でもそれは“記憶を取り戻す前”の話。魔王だった私の記憶と、ユティナとして積み上げた努力が――今、この手にある。)
握る手に、力がこもる。
炎がさらに強く燃え上がる。
(これはチートなんかじゃない。落ちこぼれと呼ばれながらも、諦めずに剣を振り続けたユティナの努力があったから、私はこの剣を振るえる。――昔の私と、今の私。どちらも偽りじゃない。
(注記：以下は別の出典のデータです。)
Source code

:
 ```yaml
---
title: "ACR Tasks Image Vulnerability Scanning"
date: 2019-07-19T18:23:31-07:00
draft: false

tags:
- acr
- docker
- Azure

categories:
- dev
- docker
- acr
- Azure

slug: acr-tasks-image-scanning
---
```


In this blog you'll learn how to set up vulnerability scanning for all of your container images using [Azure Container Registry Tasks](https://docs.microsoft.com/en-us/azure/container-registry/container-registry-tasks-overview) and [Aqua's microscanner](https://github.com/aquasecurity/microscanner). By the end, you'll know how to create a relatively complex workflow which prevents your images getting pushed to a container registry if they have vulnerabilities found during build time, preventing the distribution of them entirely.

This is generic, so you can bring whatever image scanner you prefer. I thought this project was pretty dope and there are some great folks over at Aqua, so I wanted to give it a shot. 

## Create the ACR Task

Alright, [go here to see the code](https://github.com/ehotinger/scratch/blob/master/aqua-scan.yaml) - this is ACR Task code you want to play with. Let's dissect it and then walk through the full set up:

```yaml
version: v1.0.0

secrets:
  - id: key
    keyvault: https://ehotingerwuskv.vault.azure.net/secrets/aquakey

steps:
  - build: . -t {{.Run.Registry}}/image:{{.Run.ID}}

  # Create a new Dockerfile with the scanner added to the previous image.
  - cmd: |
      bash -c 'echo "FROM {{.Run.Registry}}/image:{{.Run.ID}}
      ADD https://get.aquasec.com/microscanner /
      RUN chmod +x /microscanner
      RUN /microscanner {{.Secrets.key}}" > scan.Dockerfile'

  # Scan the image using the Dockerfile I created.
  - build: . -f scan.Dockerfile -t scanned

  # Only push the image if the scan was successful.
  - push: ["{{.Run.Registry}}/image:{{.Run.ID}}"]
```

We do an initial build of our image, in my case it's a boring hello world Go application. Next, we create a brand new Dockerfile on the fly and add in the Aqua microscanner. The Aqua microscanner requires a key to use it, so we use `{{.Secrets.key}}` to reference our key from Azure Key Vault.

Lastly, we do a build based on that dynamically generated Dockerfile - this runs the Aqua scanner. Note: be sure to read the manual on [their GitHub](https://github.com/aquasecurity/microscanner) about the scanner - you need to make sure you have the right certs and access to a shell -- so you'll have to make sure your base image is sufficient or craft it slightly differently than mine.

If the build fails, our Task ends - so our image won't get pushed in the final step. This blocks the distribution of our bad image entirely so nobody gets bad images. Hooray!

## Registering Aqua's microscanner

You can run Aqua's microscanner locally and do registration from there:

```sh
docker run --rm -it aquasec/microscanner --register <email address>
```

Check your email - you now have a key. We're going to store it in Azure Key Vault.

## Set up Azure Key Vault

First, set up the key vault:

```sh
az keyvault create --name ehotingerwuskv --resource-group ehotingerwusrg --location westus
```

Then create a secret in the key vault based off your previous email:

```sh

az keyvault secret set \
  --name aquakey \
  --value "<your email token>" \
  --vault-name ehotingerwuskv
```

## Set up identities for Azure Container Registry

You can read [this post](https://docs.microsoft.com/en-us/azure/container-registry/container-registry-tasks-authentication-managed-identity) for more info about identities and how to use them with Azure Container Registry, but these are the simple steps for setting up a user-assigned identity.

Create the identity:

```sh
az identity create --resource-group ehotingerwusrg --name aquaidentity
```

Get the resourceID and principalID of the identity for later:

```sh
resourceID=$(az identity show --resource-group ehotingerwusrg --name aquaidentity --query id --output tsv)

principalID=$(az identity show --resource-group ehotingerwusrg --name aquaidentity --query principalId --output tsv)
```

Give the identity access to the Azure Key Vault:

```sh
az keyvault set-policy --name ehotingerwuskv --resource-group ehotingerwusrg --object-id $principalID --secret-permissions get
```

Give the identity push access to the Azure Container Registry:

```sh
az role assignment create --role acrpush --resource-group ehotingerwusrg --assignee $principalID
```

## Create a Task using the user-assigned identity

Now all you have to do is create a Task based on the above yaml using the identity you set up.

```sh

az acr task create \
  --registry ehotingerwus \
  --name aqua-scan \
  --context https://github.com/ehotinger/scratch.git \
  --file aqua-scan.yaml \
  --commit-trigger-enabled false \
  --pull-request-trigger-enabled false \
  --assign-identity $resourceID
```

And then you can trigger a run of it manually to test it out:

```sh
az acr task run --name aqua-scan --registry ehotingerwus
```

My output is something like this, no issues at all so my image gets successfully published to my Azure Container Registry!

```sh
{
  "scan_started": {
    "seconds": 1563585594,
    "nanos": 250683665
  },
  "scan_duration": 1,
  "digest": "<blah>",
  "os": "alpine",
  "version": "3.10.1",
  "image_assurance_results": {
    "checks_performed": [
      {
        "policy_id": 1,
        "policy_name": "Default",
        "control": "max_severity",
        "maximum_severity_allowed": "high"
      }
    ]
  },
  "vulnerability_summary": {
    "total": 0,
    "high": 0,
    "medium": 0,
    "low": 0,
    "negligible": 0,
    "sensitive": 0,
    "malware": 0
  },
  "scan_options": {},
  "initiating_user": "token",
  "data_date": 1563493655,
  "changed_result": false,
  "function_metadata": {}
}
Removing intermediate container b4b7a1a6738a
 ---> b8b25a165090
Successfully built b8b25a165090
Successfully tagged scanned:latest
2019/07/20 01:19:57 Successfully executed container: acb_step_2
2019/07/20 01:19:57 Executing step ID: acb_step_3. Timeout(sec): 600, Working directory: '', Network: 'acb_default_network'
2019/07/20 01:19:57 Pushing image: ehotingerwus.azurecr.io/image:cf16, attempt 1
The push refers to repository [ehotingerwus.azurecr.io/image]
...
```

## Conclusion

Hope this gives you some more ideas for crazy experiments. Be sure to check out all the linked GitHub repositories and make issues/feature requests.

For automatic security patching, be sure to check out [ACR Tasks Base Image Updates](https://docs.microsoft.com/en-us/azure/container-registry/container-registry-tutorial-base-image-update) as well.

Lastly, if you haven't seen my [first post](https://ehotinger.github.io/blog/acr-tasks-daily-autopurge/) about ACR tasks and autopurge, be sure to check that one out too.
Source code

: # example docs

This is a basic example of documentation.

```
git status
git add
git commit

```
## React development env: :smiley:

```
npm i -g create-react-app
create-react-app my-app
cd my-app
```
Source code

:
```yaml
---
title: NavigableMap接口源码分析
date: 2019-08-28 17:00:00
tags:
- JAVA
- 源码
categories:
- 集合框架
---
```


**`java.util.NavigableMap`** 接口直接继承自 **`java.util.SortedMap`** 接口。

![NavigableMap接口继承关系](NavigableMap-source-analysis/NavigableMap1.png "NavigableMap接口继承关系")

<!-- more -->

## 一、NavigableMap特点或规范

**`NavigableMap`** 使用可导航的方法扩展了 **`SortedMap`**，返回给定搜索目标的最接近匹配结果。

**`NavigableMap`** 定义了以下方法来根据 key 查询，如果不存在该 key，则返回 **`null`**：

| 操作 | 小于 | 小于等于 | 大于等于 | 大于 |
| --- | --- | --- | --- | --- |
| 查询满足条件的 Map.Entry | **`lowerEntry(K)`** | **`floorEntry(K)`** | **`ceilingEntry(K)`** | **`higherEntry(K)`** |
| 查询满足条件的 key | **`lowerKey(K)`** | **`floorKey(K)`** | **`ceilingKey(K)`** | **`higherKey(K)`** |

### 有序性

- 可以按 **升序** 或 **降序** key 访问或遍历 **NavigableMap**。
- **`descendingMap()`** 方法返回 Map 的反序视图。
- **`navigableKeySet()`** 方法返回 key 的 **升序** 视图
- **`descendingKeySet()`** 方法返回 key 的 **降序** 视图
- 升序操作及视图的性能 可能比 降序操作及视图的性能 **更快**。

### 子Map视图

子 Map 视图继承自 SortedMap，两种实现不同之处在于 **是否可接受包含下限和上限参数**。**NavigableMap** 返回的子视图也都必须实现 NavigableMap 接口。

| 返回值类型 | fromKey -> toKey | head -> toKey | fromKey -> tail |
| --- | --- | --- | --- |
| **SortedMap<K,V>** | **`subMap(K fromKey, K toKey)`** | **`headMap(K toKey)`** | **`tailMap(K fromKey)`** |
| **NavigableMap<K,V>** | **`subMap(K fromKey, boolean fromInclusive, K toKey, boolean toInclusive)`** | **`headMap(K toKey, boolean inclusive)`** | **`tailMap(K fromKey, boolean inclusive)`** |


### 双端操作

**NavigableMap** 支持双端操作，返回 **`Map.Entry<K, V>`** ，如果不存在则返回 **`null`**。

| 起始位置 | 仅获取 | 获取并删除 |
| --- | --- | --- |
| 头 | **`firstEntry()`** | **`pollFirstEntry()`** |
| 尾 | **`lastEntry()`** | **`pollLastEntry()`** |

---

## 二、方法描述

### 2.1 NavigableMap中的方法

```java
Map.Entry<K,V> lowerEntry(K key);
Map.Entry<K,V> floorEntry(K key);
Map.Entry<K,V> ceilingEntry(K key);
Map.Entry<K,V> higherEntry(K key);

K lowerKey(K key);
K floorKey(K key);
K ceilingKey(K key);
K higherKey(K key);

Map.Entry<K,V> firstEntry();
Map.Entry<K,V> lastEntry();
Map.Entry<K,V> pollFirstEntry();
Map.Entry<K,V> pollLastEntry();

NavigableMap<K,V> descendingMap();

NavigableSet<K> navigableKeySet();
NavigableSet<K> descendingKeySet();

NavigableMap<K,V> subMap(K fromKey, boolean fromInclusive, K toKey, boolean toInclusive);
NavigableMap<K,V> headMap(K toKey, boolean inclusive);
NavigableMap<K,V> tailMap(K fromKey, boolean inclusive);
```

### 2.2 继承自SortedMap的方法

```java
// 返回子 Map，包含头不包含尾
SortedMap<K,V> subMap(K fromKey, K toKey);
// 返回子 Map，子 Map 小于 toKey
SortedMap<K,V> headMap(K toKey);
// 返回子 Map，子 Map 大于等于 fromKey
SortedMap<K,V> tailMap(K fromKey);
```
だから、私は絶対に……貴女に勝つ!)
紅蓮の剣がうなりを上げ、熱気が空気を震わせた。
マリアベルの頬を汗が伝う。
ユティナは一気に距離を詰める。
「な、何なのよ……っ! さっさと諦めなさいよ!!」
マリアベルの絶叫と共に、二頭の《ブリザードドラゴン》が咆哮を上げた。
口腔から放たれる氷塊が、連弾のごとくユティナへと襲いかかる。
だが――その全てを、ユティナは炎の剣で切り裂いていった。
刃が走るたび、紅蓮の軌跡が空を描く。
まるで焔が踊り、氷の嵐の中で一人、舞を舞っているかのように。
「……綺麗……」
アルマが息を呑み、思わず呟く。
氷と炎が交錯し、砕けた破片が光を反射して宙を舞う――。
その中心に、燃えるような瞳で前を見据えるユティナの姿があった。
「くっ……だから言ってるでしょ! 私を舐めないでって!!」
マリアベルが両腕を振りかざすと、二体のドラゴンが咆哮とともに動く。
巨大な氷の槍が、左右から同時にユティナを貫かんと迫る。
だか――
ユティナの剣が、流麗な弧を描いた。
その一閃が風を裂き、氷の槍を粉砕し、ドラゴンの首を一瞬で断ち切る。
「な…… !?」
マリアベルの目が見開かれる。
その瞳に、ユティナの炎が映る。
「これで――終わりだよ、マリアベル!!」
紅蓮の光が閃いた。
炎の剣が縦に振り下ろされ、マリアベルの身体を光が走るように切り裂く
「が……はっ!!」
砕け散るセーフティリングの音が響き、マリアベルは力なく膝をついた。
そのまま前のめりに倒れ、意識を失う。
ユティナは静かに剣を構えたまま、息を整えた。
そして――その手の炎剣が、ふっと消える。
まるで、役目を終えたかのように。